TASK OBJECTIVE - Lines below starting with the line with "ideas (Bjorn, Lauren)" and going on through the line with "## About this repository" must be output exactly; the rest of the records must be left out.

ENTRIES SHOWN -
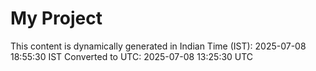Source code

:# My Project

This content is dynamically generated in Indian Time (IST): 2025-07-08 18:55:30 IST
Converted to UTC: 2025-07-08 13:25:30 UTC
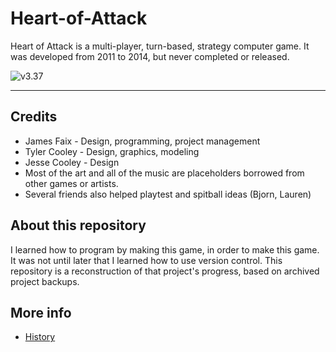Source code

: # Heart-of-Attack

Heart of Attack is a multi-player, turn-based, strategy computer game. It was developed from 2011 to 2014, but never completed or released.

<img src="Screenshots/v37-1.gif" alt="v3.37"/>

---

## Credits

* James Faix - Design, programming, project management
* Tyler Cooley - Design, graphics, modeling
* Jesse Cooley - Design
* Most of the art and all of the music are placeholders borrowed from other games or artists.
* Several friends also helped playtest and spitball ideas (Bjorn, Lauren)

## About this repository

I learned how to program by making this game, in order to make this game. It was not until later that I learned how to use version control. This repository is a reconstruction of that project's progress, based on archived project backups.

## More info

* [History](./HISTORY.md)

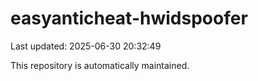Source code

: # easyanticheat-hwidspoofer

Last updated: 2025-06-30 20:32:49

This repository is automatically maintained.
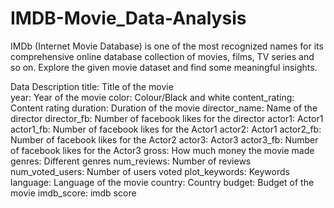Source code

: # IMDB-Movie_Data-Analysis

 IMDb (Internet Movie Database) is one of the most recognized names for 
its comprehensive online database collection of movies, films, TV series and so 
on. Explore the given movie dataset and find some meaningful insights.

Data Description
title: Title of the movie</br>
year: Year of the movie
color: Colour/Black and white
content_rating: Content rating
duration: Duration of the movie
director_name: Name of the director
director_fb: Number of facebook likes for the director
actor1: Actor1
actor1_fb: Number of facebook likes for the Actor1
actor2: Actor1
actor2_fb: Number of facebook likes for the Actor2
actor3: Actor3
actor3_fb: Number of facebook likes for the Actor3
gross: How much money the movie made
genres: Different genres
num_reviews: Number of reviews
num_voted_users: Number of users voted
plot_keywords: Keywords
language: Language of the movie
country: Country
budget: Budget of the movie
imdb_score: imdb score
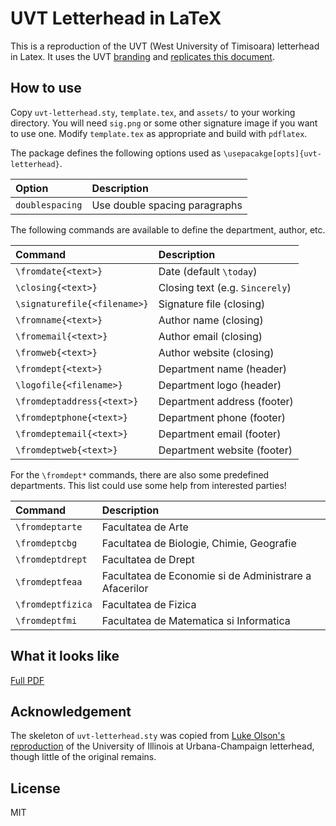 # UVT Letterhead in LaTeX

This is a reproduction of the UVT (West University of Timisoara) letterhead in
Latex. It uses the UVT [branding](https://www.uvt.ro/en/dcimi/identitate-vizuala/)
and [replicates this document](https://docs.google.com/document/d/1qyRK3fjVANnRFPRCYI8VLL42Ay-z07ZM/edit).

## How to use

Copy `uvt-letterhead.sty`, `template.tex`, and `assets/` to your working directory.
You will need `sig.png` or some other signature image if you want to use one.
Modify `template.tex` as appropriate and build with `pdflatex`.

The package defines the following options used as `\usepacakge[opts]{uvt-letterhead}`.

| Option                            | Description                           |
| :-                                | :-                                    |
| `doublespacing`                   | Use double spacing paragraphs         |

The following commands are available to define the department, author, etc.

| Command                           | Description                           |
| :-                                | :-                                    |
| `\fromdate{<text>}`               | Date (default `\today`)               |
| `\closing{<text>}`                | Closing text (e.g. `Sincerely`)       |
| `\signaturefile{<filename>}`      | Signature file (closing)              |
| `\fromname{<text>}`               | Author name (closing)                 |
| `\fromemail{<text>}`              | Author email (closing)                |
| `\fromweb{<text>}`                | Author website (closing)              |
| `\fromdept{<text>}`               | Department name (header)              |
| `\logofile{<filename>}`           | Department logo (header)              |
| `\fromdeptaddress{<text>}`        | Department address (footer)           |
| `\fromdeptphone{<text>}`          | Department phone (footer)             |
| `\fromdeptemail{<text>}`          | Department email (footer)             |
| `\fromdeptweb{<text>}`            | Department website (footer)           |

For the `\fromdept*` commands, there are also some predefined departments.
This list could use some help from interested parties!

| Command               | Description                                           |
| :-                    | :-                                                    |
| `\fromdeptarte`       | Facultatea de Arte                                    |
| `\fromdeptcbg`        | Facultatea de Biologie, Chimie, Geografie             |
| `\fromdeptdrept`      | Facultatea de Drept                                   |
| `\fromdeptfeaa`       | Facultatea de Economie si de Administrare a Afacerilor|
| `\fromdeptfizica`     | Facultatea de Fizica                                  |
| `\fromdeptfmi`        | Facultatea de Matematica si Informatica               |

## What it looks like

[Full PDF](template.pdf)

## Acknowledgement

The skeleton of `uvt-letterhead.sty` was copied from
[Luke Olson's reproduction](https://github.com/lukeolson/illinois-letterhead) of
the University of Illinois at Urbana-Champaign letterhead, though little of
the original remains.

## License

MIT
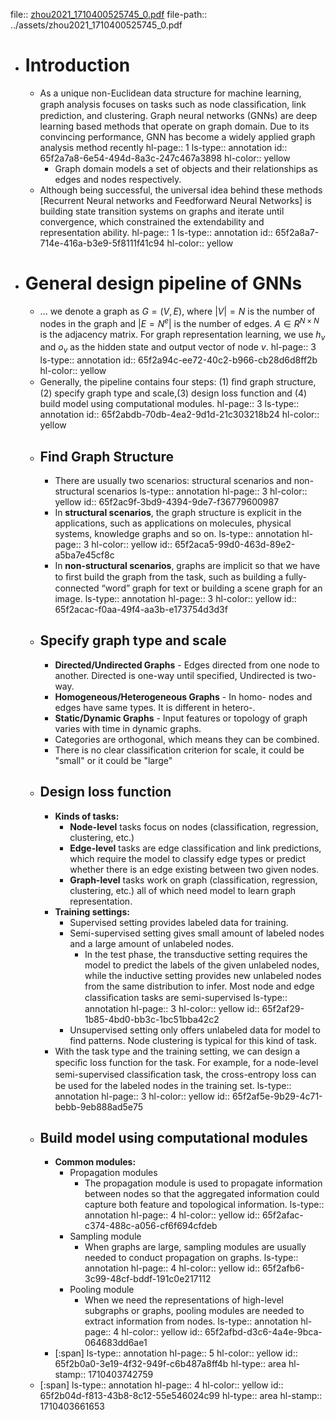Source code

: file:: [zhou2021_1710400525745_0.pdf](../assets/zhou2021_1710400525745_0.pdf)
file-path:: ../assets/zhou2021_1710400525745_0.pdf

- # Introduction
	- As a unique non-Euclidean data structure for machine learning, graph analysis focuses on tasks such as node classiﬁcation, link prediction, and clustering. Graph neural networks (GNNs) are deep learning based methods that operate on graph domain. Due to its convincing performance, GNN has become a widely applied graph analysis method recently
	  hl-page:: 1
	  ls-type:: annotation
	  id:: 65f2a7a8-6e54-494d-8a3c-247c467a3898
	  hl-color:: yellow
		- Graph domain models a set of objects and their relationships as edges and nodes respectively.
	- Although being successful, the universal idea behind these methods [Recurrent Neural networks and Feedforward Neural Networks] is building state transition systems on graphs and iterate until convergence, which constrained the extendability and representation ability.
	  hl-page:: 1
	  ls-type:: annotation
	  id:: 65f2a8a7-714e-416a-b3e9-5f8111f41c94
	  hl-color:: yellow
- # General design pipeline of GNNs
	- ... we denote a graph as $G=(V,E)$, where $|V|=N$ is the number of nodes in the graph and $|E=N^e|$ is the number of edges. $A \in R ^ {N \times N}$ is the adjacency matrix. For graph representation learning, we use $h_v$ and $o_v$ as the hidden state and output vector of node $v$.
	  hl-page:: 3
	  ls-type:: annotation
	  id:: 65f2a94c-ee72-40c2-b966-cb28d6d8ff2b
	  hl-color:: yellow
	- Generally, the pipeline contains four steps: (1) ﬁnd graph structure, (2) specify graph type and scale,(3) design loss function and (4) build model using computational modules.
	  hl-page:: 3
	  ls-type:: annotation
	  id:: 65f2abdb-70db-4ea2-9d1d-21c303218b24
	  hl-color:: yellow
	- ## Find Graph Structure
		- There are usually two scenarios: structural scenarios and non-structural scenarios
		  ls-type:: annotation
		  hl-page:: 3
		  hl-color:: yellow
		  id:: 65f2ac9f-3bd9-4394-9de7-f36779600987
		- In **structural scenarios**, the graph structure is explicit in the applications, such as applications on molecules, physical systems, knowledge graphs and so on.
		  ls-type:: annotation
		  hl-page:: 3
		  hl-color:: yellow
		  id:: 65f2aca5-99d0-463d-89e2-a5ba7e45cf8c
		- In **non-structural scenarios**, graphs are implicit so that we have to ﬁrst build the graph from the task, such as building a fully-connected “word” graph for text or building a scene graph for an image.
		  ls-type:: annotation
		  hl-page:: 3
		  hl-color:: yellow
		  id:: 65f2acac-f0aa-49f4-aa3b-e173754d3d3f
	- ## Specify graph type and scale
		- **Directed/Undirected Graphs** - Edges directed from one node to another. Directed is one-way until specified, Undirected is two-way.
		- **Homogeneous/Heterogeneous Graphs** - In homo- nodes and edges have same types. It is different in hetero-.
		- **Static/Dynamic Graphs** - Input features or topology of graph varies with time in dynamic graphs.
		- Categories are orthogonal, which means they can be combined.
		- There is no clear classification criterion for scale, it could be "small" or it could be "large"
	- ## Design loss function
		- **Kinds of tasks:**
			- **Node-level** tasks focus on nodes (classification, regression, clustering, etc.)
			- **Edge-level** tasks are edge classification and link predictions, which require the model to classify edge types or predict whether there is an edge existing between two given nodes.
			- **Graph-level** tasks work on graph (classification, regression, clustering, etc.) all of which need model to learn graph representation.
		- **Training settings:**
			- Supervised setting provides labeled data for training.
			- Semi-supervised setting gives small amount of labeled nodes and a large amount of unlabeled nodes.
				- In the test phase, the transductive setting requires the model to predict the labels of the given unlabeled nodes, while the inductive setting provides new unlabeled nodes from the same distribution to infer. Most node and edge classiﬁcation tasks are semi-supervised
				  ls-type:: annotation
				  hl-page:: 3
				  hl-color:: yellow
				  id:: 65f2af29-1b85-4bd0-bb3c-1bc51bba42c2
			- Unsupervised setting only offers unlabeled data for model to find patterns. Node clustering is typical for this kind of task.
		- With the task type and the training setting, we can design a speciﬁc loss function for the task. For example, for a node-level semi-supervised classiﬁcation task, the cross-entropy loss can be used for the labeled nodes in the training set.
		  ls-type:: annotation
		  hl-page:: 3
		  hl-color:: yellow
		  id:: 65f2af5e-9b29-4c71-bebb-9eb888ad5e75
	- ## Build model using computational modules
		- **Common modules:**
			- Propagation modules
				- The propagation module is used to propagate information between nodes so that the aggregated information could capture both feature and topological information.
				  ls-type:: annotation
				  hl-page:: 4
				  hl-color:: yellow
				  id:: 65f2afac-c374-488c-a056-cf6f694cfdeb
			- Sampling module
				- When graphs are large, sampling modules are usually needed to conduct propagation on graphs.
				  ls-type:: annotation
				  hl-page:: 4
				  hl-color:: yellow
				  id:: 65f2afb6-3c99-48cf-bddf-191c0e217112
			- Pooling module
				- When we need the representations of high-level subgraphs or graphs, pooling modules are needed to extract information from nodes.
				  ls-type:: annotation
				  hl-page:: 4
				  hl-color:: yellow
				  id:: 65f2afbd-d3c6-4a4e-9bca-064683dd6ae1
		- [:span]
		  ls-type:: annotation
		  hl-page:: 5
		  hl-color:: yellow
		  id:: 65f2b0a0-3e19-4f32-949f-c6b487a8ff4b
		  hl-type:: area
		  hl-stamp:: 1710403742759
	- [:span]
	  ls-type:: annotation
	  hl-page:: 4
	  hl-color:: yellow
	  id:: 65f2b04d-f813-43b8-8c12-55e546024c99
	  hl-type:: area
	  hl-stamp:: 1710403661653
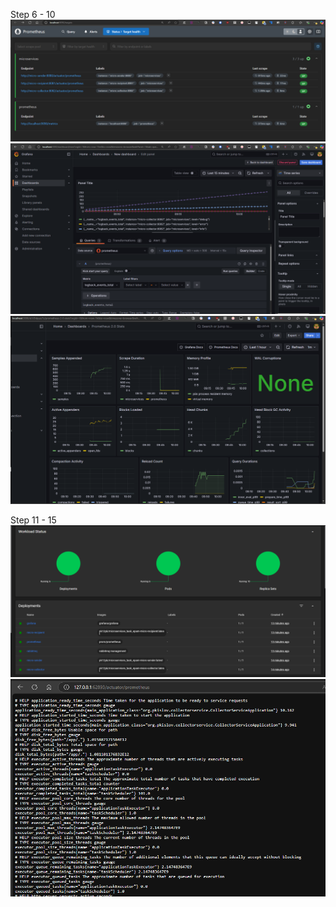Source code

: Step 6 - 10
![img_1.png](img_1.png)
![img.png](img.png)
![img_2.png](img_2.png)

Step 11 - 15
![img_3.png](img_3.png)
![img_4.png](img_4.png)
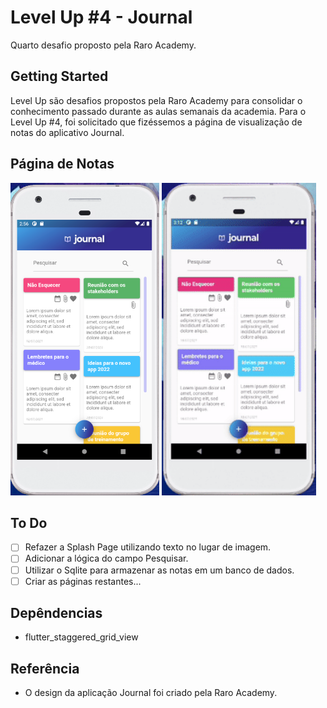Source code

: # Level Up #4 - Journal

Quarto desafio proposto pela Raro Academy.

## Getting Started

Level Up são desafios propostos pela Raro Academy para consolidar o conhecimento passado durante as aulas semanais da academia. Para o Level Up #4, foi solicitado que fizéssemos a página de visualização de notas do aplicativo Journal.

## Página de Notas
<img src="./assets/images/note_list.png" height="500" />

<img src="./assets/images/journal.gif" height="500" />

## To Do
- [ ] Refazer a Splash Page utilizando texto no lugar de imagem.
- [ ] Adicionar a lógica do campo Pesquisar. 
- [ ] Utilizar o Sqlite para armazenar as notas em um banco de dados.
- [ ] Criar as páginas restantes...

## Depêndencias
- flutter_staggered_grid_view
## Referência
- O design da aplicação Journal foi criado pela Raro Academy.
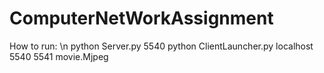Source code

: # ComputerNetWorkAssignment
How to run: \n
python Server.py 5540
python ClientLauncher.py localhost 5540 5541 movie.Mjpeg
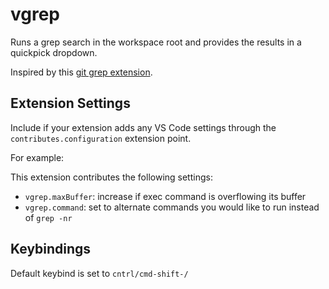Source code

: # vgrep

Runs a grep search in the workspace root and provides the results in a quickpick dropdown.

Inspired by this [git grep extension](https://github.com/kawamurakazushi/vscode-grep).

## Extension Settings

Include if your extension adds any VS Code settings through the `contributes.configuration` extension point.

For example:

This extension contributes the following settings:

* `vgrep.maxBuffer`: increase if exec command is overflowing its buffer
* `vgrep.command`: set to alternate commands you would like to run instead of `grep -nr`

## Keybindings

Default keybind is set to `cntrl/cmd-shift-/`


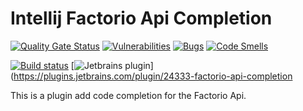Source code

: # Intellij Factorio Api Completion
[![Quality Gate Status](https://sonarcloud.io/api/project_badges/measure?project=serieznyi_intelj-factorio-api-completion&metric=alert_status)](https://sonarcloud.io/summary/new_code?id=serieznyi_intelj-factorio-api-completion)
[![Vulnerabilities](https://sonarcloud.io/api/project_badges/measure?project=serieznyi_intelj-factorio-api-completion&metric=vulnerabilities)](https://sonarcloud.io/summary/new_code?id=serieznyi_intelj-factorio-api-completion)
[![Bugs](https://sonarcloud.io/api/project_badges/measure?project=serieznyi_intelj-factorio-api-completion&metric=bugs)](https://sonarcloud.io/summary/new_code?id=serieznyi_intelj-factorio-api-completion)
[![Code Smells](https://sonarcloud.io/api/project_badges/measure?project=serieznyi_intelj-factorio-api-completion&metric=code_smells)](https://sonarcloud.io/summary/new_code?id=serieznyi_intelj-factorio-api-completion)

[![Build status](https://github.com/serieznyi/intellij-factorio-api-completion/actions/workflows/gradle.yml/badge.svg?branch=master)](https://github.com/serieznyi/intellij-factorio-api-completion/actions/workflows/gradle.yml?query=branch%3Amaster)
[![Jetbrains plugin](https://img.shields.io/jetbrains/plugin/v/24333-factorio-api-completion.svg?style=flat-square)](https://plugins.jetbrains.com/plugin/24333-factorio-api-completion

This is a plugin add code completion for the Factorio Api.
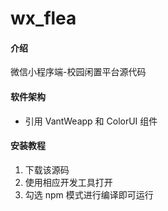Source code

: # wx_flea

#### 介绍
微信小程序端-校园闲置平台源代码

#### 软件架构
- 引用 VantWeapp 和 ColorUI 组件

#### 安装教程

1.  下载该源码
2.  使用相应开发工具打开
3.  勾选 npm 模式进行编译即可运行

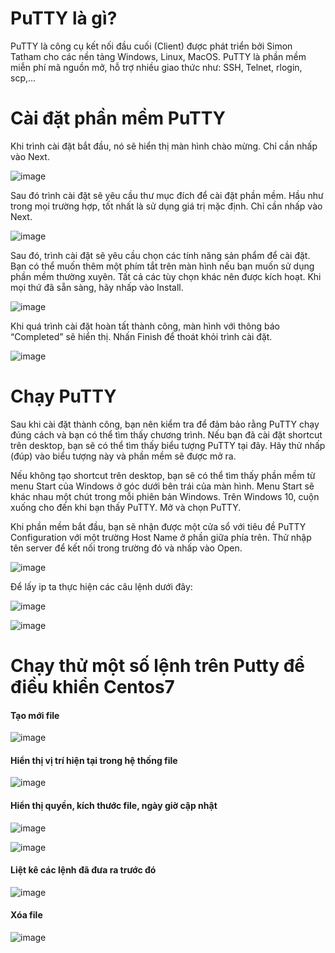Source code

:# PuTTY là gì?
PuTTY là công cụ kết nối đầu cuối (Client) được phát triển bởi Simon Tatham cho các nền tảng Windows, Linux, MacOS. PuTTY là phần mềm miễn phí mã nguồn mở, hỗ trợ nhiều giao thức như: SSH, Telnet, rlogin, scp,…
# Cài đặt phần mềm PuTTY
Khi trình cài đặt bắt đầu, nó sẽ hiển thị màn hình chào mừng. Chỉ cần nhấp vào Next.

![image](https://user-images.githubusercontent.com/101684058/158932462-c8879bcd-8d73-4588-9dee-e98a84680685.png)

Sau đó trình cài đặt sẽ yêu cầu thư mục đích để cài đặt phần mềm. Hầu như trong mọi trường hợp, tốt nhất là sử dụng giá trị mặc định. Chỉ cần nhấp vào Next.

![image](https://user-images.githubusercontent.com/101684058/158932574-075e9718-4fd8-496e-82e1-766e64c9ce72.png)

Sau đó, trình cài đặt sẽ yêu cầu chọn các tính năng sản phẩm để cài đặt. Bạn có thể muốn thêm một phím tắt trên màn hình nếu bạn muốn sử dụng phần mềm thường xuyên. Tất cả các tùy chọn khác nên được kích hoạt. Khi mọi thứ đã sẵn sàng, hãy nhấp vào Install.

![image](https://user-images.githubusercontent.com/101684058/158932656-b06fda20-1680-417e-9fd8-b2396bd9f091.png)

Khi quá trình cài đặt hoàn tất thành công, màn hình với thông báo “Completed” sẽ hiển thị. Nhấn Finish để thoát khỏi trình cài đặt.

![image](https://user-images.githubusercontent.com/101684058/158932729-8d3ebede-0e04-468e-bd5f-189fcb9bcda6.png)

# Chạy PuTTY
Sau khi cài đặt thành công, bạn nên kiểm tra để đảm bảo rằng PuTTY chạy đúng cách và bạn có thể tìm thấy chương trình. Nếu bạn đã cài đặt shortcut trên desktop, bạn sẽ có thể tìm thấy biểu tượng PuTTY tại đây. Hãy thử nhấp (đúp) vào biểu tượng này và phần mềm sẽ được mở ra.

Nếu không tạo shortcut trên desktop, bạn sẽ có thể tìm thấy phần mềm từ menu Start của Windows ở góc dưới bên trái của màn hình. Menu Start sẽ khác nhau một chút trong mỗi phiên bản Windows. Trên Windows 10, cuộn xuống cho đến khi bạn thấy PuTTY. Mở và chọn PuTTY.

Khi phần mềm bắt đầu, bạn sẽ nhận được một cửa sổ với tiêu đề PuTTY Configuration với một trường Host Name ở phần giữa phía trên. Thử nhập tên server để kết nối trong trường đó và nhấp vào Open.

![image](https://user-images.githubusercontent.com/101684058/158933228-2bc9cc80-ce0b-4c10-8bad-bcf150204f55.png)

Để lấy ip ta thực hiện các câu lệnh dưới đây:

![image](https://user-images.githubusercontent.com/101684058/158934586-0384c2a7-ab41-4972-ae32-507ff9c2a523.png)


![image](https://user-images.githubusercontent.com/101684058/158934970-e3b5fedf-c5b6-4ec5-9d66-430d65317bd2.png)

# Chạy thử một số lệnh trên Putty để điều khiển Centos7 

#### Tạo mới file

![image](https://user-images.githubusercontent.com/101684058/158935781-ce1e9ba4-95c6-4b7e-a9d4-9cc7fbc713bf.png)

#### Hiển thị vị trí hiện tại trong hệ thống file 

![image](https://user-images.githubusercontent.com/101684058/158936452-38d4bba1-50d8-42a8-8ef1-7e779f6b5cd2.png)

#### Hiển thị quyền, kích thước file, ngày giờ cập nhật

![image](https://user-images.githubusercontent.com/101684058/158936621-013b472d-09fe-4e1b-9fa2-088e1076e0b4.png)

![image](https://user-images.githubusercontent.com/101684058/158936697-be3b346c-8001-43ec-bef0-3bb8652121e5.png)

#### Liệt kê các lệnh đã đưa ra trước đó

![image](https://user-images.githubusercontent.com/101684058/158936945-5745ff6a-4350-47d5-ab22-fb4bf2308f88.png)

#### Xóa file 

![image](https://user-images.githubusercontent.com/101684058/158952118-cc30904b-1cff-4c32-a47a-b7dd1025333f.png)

EXERCISE SOLUTION -
* Several friends also helped playtest and spitball ideas (Bjorn, Lauren)

## About this repository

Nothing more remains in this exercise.